Problem details: The data is to be retyped in full, exactly.

= Beginning of Section =

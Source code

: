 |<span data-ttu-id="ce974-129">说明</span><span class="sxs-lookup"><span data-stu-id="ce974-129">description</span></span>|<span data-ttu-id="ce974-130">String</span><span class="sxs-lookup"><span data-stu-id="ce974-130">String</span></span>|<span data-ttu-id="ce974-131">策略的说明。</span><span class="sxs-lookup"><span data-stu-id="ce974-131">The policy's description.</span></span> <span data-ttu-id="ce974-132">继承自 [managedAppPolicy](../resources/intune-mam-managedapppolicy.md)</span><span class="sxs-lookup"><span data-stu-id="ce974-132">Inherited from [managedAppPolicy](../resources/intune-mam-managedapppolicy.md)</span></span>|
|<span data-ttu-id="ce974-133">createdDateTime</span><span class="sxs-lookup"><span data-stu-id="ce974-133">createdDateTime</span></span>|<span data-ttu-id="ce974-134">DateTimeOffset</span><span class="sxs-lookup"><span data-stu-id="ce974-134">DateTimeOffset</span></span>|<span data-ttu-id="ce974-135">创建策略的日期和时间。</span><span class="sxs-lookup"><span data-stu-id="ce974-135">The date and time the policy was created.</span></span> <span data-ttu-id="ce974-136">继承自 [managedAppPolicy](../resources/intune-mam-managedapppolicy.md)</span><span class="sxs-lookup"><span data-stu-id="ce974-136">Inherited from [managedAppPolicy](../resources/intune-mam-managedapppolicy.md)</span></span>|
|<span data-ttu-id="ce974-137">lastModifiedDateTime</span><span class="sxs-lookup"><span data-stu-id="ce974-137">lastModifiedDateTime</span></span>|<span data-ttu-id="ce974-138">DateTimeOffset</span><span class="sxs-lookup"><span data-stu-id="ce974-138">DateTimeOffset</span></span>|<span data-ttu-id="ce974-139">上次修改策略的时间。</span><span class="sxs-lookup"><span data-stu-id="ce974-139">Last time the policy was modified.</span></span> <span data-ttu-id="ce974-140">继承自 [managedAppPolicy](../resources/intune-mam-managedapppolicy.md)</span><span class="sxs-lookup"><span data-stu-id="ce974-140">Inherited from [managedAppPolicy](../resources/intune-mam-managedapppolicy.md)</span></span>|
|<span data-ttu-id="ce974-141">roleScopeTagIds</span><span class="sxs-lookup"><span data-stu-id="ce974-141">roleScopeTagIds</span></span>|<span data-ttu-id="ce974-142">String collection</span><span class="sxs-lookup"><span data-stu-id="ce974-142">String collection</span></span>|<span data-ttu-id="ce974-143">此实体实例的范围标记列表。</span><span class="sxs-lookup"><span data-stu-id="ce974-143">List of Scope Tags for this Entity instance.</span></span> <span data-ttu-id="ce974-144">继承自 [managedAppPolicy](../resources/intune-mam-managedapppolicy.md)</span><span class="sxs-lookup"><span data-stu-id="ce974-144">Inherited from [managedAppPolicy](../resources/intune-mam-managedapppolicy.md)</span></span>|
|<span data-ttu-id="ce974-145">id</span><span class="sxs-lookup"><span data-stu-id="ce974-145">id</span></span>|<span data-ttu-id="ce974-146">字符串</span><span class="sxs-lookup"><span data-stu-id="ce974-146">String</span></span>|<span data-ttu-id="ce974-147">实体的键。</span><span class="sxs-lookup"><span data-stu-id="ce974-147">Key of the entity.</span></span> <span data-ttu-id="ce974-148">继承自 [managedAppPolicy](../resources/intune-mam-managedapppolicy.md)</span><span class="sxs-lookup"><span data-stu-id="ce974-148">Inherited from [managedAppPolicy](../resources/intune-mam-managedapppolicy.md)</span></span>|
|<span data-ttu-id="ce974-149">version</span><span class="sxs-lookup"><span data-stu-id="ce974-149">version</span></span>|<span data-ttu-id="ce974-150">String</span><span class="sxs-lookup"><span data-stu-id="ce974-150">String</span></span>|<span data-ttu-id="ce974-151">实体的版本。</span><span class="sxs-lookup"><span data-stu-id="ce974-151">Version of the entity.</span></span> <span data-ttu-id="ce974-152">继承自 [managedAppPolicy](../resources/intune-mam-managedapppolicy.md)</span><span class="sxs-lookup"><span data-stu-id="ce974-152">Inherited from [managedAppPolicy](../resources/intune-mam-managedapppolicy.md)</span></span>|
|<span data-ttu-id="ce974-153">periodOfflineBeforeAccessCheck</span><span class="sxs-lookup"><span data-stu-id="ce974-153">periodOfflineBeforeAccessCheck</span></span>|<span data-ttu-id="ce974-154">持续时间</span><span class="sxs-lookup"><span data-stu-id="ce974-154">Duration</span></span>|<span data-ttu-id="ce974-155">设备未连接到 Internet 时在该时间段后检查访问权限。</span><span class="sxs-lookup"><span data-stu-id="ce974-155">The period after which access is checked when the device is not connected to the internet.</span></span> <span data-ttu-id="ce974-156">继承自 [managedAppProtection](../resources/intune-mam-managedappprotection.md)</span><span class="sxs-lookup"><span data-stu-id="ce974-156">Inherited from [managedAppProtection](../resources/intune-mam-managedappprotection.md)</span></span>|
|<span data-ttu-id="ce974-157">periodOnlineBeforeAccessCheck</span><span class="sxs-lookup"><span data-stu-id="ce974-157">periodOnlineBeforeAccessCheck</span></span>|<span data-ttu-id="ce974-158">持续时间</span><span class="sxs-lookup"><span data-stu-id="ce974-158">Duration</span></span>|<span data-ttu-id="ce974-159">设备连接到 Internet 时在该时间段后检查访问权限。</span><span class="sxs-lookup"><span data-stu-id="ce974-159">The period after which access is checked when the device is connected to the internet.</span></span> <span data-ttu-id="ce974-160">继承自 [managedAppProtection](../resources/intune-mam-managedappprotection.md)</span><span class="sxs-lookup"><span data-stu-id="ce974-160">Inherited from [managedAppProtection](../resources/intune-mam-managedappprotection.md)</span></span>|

= End of Section =

Result of the exercise:
Source code

: |<span data-ttu-id="ce974-129">说明</span><span class="sxs-lookup"><span data-stu-id="ce974-129">description</span></span>|<span data-ttu-id="ce974-130">String</span><span class="sxs-lookup"><span data-stu-id="ce974-130">String</span></span>|<span data-ttu-id="ce974-131">策略的说明。</span><span class="sxs-lookup"><span data-stu-id="ce974-131">The policy's description.</span></span> <span data-ttu-id="ce974-132">继承自 [managedAppPolicy](../resources/intune-mam-managedapppolicy.md)</span><span class="sxs-lookup"><span data-stu-id="ce974-132">Inherited from [managedAppPolicy](../resources/intune-mam-managedapppolicy.md)</span></span>|
|<span data-ttu-id="ce974-133">createdDateTime</span><span class="sxs-lookup"><span data-stu-id="ce974-133">createdDateTime</span></span>|<span data-ttu-id="ce974-134">DateTimeOffset</span><span class="sxs-lookup"><span data-stu-id="ce974-134">DateTimeOffset</span></span>|<span data-ttu-id="ce974-135">创建策略的日期和时间。</span><span class="sxs-lookup"><span data-stu-id="ce974-135">The date and time the policy was created.</span></span> <span data-ttu-id="ce974-136">继承自 [managedAppPolicy](../resources/intune-mam-managedapppolicy.md)</span><span class="sxs-lookup"><span data-stu-id="ce974-136">Inherited from [managedAppPolicy](../resources/intune-mam-managedapppolicy.md)</span></span>|
|<span data-ttu-id="ce974-137">lastModifiedDateTime</span><span class="sxs-lookup"><span data-stu-id="ce974-137">lastModifiedDateTime</span></span>|<span data-ttu-id="ce974-138">DateTimeOffset</span><span class="sxs-lookup"><span data-stu-id="ce974-138">DateTimeOffset</span></span>|<span data-ttu-id="ce974-139">上次修改策略的时间。</span><span class="sxs-lookup"><span data-stu-id="ce974-139">Last time the policy was modified.</span></span> <span data-ttu-id="ce974-140">继承自 [managedAppPolicy](../resources/intune-mam-managedapppolicy.md)</span><span class="sxs-lookup"><span data-stu-id="ce974-140">Inherited from [managedAppPolicy](../resources/intune-mam-managedapppolicy.md)</span></span>|
|<span data-ttu-id="ce974-141">roleScopeTagIds</span><span class="sxs-lookup"><span data-stu-id="ce974-141">roleScopeTagIds</span></span>|<span data-ttu-id="ce974-142">String collection</span><span class="sxs-lookup"><span data-stu-id="ce974-142">String collection</span></span>|<span data-ttu-id="ce974-143">此实体实例的范围标记列表。</span><span class="sxs-lookup"><span data-stu-id="ce974-143">List of Scope Tags for this Entity instance.</span></span> <span data-ttu-id="ce974-144">继承自 [managedAppPolicy](../resources/intune-mam-managedapppolicy.md)</span><span class="sxs-lookup"><span data-stu-id="ce974-144">Inherited from [managedAppPolicy](../resources/intune-mam-managedapppolicy.md)</span></span>|
|<span data-ttu-id="ce974-145">id</span><span class="sxs-lookup"><span data-stu-id="ce974-145">id</span></span>|<span data-ttu-id="ce974-146">字符串</span><span class="sxs-lookup"><span data-stu-id="ce974-146">String</span></span>|<span data-ttu-id="ce974-147">实体的键。</span><span class="sxs-lookup"><span data-stu-id="ce974-147">Key of the entity.</span></span> <span data-ttu-id="ce974-148">继承自 [managedAppPolicy](../resources/intune-mam-managedapppolicy.md)</span><span class="sxs-lookup"><span data-stu-id="ce974-148">Inherited from [managedAppPolicy](../resources/intune-mam-managedapppolicy.md)</span></span>|
|<span data-ttu-id="ce974-149">version</span><span class="sxs-lookup"><span data-stu-id="ce974-149">version</span></span>|<span data-ttu-id="ce974-150">String</span><span class="sxs-lookup"><span data-stu-id="ce974-150">String</span></span>|<span data-ttu-id="ce974-151">实体的版本。</span><span class="sxs-lookup"><span data-stu-id="ce974-151">Version of the entity.</span></span> <span data-ttu-id="ce974-152">继承自 [managedAppPolicy](../resources/intune-mam-managedapppolicy.md)</span><span class="sxs-lookup"><span data-stu-id="ce974-152">Inherited from [managedAppPolicy](../resources/intune-mam-managedapppolicy.md)</span></span>|
|<span data-ttu-id="ce974-153">periodOfflineBeforeAccessCheck</span><span class="sxs-lookup"><span data-stu-id="ce974-153">periodOfflineBeforeAccessCheck</span></span>|<span data-ttu-id="ce974-154">持续时间</span><span class="sxs-lookup"><span data-stu-id="ce974-154">Duration</span></span>|<span data-ttu-id="ce974-155">设备未连接到 Internet 时在该时间段后检查访问权限。</span><span class="sxs-lookup"><span data-stu-id="ce974-155">The period after which access is checked when the device is not connected to the internet.</span></span> <span data-ttu-id="ce974-156">继承自 [managedAppProtection](../resources/intune-mam-managedappprotection.md)</span><span class="sxs-lookup"><span data-stu-id="ce974-156">Inherited from [managedAppProtection](../resources/intune-mam-managedappprotection.md)</span></span>|
|<span data-ttu-id="ce974-157">periodOnlineBeforeAccessCheck</span><span class="sxs-lookup"><span data-stu-id="ce974-157">periodOnlineBeforeAccessCheck</span></span>|<span data-ttu-id="ce974-158">持续时间</span><span class="sxs-lookup"><span data-stu-id="ce974-158">Duration</span></span>|<span data-ttu-id="ce974-159">设备连接到 Internet 时在该时间段后检查访问权限。</span><span class="sxs-lookup"><span data-stu-id="ce974-159">The period after which access is checked when the device is connected to the internet.</span></span> <span data-ttu-id="ce974-160">继承自 [managedAppProtection](../resources/intune-mam-managedappprotection.md)</span><span class="sxs-lookup"><span data-stu-id="ce974-160">Inherited from [managedAppProtection](../resources/intune-mam-managedappprotection.md)</span></span>|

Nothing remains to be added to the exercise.